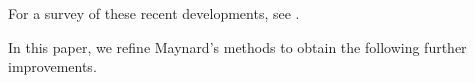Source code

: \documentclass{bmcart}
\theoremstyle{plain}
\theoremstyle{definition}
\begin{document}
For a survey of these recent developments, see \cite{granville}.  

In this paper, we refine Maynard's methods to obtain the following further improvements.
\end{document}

---

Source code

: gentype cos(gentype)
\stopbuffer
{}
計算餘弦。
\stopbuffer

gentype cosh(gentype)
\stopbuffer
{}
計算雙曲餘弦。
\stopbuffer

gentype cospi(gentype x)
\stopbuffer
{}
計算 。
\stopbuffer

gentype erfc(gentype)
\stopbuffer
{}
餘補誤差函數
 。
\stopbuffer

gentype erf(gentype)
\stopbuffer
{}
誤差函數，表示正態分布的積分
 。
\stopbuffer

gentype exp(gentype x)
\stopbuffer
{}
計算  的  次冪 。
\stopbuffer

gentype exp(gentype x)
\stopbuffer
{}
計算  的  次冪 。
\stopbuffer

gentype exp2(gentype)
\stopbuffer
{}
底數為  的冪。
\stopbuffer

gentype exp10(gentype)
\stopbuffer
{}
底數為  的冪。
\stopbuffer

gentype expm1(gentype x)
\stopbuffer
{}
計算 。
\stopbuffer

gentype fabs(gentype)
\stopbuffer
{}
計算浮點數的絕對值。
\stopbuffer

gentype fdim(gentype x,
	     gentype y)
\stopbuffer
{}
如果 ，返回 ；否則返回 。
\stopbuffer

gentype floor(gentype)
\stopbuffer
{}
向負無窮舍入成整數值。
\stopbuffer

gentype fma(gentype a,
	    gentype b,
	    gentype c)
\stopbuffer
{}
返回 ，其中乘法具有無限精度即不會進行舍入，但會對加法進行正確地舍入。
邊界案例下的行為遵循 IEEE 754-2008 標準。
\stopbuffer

**What to do**
What is the number of lines in the records that include the word "theoremstyle"? Answer with that number only.

**Solution**
2